This is a letter to my children. I love them so. Hopefully they will understand I will never let them go. Please understand that this will be hard and I don’t know how it will end or how it will start. As the years have gone by so many things have changed. Remembering that I am responsible for every bringing them pain hurts me. The pain is all mine. I feel ashamed. It is about all the things I could have done a little better.
I can never get back those events that I missed. But I can only imagine that you did your best. I wish I would have just taken the time to break away and spend a little more quality time with you. To build and fort, play a card game, color, take more walks and much more. All those times at sporting and school events that I should have stood up and cheered like a crazy fan you, my child. And that is just the beginning of the things that I wish I could have done better.
The time we have together has not been a loss. I can still make you giggle with just one simple touch. I will always remember the fun that we have just cutting up and laughing. The amusement we get out of wrestling in the living room. Those “Hey Dad” moments will never leave me… those are the best
Please understand that I love you with all my heart and soul. Even though I may not seem like it some of the times. Those are the necessary tough love times. I assure you that you will always be number one to me. I will be always be here when you need me. With God’s help, and a bit of time, I hope to be a little short of the perfect dad for you… as well as a grandfather to your kids.

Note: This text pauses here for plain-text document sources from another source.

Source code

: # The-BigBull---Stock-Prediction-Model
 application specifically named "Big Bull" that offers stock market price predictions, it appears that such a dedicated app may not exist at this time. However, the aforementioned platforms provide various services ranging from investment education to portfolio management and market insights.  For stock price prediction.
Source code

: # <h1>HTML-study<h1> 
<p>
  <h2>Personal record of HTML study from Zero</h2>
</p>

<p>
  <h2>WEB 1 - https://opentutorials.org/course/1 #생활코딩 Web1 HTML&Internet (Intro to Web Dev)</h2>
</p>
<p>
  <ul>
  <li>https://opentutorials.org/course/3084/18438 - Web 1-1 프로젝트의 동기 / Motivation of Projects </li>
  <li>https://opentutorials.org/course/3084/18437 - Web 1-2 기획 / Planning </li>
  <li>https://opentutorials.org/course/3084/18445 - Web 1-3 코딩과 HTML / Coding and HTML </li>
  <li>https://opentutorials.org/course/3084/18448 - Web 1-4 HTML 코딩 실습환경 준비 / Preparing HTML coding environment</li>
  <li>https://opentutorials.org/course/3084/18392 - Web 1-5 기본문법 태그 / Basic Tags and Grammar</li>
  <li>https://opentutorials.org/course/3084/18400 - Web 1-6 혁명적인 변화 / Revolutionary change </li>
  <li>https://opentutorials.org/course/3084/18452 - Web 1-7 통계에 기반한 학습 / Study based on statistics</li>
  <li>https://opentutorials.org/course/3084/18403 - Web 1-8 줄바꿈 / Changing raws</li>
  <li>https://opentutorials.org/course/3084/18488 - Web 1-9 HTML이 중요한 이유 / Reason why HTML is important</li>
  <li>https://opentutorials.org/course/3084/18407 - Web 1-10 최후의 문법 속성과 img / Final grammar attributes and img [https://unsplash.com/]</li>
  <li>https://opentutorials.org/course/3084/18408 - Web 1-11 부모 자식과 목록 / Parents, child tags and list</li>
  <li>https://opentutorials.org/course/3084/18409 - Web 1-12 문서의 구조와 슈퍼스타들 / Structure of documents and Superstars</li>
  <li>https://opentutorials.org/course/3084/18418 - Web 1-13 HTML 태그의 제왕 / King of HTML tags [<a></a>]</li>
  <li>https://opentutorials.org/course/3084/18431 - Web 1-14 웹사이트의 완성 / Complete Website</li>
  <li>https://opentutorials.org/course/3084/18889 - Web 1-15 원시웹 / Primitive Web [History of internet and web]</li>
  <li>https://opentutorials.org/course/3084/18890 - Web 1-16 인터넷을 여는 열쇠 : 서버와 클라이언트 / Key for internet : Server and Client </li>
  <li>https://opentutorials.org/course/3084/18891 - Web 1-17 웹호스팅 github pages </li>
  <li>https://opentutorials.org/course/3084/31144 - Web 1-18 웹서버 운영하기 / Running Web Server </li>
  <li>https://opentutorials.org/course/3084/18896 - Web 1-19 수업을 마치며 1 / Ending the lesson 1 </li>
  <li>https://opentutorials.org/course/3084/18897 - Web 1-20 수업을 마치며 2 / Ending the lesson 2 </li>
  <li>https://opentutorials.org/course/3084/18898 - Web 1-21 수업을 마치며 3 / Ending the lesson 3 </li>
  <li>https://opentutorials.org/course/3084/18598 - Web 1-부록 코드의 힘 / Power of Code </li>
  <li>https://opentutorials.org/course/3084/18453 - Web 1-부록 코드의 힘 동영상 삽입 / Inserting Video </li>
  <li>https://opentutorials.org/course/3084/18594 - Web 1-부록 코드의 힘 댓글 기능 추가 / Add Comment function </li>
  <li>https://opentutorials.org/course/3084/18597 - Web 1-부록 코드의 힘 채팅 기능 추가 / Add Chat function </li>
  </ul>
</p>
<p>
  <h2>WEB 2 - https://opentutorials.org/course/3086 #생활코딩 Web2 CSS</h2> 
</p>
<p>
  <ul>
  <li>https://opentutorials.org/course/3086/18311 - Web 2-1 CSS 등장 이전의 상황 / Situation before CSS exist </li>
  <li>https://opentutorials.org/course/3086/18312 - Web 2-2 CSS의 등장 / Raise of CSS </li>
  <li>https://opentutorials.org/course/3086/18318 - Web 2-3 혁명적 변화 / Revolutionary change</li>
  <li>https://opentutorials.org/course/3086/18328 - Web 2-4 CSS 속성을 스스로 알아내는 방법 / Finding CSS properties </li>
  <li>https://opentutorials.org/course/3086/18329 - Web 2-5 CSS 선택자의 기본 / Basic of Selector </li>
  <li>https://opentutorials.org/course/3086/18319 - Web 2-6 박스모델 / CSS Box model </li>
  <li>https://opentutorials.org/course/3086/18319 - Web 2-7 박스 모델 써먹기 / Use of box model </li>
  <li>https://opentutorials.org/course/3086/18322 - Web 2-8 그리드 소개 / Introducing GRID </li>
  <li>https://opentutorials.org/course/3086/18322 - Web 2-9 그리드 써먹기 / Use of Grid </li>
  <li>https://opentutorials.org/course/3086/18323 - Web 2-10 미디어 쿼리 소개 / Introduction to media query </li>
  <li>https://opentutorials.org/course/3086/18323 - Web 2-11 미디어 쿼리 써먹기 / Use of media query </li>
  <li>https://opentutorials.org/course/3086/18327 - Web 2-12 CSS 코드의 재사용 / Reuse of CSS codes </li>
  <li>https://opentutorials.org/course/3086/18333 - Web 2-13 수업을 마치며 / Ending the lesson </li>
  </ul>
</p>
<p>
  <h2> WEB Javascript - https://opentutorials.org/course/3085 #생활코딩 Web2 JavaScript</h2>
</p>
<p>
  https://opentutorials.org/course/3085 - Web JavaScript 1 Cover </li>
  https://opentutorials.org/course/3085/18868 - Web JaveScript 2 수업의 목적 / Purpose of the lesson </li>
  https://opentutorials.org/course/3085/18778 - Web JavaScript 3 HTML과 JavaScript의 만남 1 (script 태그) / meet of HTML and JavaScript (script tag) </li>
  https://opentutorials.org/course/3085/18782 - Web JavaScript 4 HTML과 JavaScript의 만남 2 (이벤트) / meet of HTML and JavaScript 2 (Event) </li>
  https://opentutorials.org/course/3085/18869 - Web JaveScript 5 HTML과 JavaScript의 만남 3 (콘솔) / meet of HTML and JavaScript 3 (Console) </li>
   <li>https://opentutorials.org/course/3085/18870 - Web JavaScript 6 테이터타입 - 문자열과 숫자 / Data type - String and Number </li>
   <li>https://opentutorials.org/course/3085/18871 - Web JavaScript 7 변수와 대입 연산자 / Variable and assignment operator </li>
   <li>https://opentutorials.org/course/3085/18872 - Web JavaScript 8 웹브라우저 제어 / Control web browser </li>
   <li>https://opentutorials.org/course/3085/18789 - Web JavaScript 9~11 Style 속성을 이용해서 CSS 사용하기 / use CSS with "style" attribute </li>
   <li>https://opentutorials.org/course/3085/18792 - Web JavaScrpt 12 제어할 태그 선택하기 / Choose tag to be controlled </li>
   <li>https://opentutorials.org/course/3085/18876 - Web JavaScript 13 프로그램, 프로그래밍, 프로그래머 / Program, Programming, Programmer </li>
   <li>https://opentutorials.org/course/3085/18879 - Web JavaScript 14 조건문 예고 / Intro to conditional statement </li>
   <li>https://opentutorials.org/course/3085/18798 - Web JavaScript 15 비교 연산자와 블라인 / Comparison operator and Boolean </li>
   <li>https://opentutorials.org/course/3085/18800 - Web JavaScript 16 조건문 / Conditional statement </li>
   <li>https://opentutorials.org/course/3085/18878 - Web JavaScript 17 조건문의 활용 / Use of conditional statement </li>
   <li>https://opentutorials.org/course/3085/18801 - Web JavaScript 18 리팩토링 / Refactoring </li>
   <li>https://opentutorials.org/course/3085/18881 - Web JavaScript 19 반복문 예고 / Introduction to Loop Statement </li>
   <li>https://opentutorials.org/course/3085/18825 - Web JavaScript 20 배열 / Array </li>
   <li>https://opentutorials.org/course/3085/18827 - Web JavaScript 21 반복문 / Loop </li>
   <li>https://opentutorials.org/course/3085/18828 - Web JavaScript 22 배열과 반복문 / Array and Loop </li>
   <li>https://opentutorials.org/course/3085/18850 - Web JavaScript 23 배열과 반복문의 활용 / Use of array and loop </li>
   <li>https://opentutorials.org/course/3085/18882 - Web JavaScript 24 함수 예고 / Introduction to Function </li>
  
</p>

Dear Pepper – You will always be the pacesetter and the one to look up to. The love you carry is spectacular and resilient.
Dear Jake – You may not like to hear me to say it, but I think you and I relate the most. All the way from your servant’s heart to your short little fingers.
Dear JJ – You just have that “WOW” factor about you. The self determination and motivation you have will take you leaps and bounds… if you just let it.
Dear Princess – You will always be the one I am scared of hurting. Your sensitivity seems to escape me more times than it should. For that I apologize.
Dear Monkey – You, child, have and always will keep me on my toes. But no way will I ever turn down one of your “Hug Hugs.” They make me feel complete.
If I have not said it yet… or even if I have… please know that I Love You and always will.